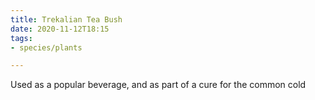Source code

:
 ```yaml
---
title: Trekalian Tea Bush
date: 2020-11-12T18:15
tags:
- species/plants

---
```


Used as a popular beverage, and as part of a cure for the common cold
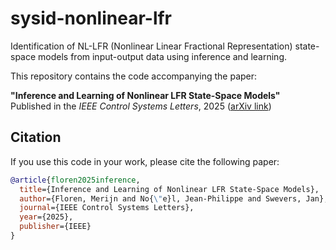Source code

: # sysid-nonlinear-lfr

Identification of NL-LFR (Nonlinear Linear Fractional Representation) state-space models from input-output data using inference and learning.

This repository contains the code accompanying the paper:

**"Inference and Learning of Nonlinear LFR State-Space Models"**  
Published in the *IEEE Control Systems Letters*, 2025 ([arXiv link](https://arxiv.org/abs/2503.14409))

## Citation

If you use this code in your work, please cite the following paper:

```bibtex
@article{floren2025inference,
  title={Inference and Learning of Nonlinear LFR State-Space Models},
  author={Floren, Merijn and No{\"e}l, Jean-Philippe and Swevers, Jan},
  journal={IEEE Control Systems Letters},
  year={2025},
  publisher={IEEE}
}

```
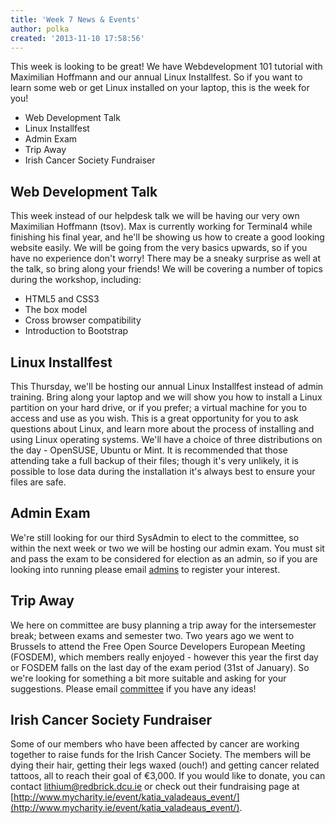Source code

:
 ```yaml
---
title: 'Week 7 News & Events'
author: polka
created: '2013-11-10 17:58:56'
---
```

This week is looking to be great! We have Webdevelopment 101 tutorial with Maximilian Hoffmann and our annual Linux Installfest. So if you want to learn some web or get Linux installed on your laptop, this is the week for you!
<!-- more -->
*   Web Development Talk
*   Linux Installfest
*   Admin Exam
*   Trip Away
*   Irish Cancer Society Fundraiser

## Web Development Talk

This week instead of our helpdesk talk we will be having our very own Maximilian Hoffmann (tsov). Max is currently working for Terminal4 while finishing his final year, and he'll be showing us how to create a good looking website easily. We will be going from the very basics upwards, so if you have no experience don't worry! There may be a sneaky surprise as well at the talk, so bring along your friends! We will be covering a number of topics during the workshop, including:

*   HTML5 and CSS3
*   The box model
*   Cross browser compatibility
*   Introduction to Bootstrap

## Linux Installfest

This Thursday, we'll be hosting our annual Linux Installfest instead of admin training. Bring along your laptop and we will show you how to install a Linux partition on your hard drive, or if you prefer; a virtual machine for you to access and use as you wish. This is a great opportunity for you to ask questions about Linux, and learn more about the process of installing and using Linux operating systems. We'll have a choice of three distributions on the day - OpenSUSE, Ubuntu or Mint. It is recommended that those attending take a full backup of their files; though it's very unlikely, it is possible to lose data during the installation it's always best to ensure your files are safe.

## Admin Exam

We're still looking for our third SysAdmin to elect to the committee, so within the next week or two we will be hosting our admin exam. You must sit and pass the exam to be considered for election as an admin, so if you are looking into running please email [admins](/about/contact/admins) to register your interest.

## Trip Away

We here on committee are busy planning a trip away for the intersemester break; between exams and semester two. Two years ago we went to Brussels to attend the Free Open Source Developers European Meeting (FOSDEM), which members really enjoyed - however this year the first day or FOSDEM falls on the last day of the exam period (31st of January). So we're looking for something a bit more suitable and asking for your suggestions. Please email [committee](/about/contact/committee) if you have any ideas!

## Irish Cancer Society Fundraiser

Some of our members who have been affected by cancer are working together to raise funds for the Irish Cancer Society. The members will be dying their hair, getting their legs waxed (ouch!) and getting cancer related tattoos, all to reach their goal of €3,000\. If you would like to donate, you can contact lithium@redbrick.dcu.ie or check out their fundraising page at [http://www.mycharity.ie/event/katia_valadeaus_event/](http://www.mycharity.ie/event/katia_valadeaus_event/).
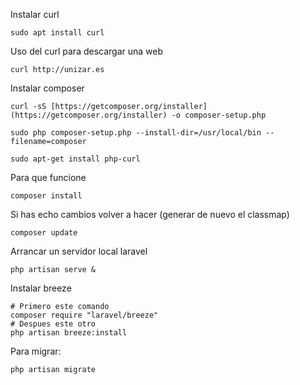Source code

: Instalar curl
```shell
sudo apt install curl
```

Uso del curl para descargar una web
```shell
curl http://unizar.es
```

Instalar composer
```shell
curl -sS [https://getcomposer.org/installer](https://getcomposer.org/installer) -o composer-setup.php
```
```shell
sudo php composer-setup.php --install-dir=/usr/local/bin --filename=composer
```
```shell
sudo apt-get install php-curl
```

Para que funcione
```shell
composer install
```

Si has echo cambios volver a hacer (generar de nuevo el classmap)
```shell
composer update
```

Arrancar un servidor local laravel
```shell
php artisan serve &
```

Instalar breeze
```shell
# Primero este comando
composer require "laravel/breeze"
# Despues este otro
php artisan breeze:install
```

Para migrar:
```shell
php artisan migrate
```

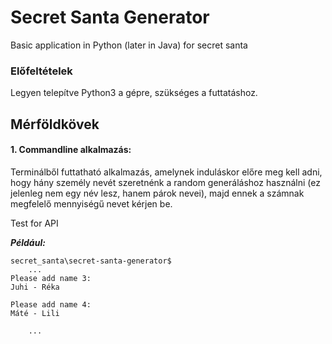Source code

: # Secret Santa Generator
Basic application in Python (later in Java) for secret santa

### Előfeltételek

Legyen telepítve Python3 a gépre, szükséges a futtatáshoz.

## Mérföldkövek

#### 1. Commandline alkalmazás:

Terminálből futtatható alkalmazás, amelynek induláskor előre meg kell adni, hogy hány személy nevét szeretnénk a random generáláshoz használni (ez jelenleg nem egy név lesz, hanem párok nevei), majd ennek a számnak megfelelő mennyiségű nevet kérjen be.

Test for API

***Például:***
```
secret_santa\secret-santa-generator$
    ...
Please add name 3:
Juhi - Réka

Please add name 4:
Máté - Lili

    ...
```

------------------------------------------------------------

* [TRY IT]:
Copy each entry above exactly; drop the pictures.

* [WRITTEN REPLY]:
Source code

:
 ```yaml
---
title: Trekalian Tea Bush
date: 2020-11-12T18:15
tags:
- species/plants

---
```


Used as a popular beverage, and as part of a cure for the common cold
Source code

: # sysid-nonlinear-lfr

Identification of NL-LFR (Nonlinear Linear Fractional Representation) state-space models from input-output data using inference and learning.

This repository contains the code accompanying the paper:

**"Inference and Learning of Nonlinear LFR State-Space Models"**  
Published in the *IEEE Control Systems Letters*, 2025 ([arXiv link](https://arxiv.org/abs/2503.14409))

## Citation

If you use this code in your work, please cite the following paper:

```bibtex
@article{floren2025inference,
  title={Inference and Learning of Nonlinear LFR State-Space Models},
  author={Floren, Merijn and No{\"e}l, Jean-Philippe and Swevers, Jan},
  journal={IEEE Control Systems Letters},
  year={2025},
  publisher={IEEE}
}

```
Source code

:
 ```yaml
---
title: 'Week 7 News & Events'
author: polka
created: '2013-11-10 17:58:56'
---
```

This week is looking to be great! We have Webdevelopment 101 tutorial with Maximilian Hoffmann and our annual Linux Installfest. So if you want to learn some web or get Linux installed on your laptop, this is the week for you!
<!-- more -->
*   Web Development Talk
*   Linux Installfest
*   Admin Exam
*   Trip Away
*   Irish Cancer Society Fundraiser

## Web Development Talk

This week instead of our helpdesk talk we will be having our very own Maximilian Hoffmann (tsov). Max is currently working for Terminal4 while finishing his final year, and he'll be showing us how to create a good looking website easily. We will be going from the very basics upwards, so if you have no experience don't worry! There may be a sneaky surprise as well at the talk, so bring along your friends! We will be covering a number of topics during the workshop, including:

*   HTML5 and CSS3
*   The box model
*   Cross browser compatibility
*   Introduction to Bootstrap

## Linux Installfest

This Thursday, we'll be hosting our annual Linux Installfest instead of admin training. Bring along your laptop and we will show you how to install a Linux partition on your hard drive, or if you prefer; a virtual machine for you to access and use as you wish. This is a great opportunity for you to ask questions about Linux, and learn more about the process of installing and using Linux operating systems. We'll have a choice of three distributions on the day - OpenSUSE, Ubuntu or Mint. It is recommended that those attending take a full backup of their files; though it's very unlikely, it is possible to lose data during the installation it's always best to ensure your files are safe.

## Admin Exam

We're still looking for our third SysAdmin to elect to the committee, so within the next week or two we will be hosting our admin exam. You must sit and pass the exam to be considered for election as an admin, so if you are looking into running please email [admins](/about/contact/admins) to register your interest.

## Trip Away

We here on committee are busy planning a trip away for the intersemester break; between exams and semester two. Two years ago we went to Brussels to attend the Free Open Source Developers European Meeting (FOSDEM), which members really enjoyed - however this year the first day or FOSDEM falls on the last day of the exam period (31st of January). So we're looking for something a bit more suitable and asking for your suggestions. Please email [committee](/about/contact/committee) if you have any ideas!

## Irish Cancer Society Fundraiser

Some of our members who have been affected by cancer are working together to raise funds for the Irish Cancer Society. The members will be dying their hair, getting their legs waxed (ouch!) and getting cancer related tattoos, all to reach their goal of €3,000\. If you would like to donate, you can contact lithium@redbrick.dcu.ie or check out their fundraising page at [http://www.mycharity.ie/event/katia_valadeaus_event/](http://www.mycharity.ie/event/katia_valadeaus_event/).
Source code

: Instalar curl
```shell
sudo apt install curl
```

Uso del curl para descargar una web
```shell
curl http://unizar.es
```

Instalar composer
```shell
curl -sS [https://getcomposer.org/installer](https://getcomposer.org/installer) -o composer-setup.php
```
```shell
sudo php composer-setup.php --install-dir=/usr/local/bin --filename=composer
```
```shell
sudo apt-get install php-curl
```

Para que funcione
```shell
composer install
```

Si has echo cambios volver a hacer (generar de nuevo el classmap)
```shell
composer update
```

Arrancar un servidor local laravel
```shell
php artisan serve &
```

Instalar breeze
```shell
# Primero este comando
composer require "laravel/breeze"
# Despues este otro
php artisan breeze:install
```

Para migrar:
```shell
php artisan migrate
```

Source code

: # Secret Santa Generator
Basic application in Python (later in Java) for secret santa

### Előfeltételek

Legyen telepítve Python3 a gépre, szükséges a futtatáshoz.

## Mérföldkövek

#### 1. Commandline alkalmazás:

Terminálből futtatható alkalmazás, amelynek induláskor előre meg kell adni, hogy hány személy nevét szeretnénk a random generáláshoz használni (ez jelenleg nem egy név lesz, hanem párok nevei), majd ennek a számnak megfelelő mennyiségű nevet kérjen be.

Test for API

***Például:***
```
secret_santa\secret-santa-generator$
    ...
Please add name 3:
Juhi - Réka

Please add name 4:
Máté - Lili

    ...
```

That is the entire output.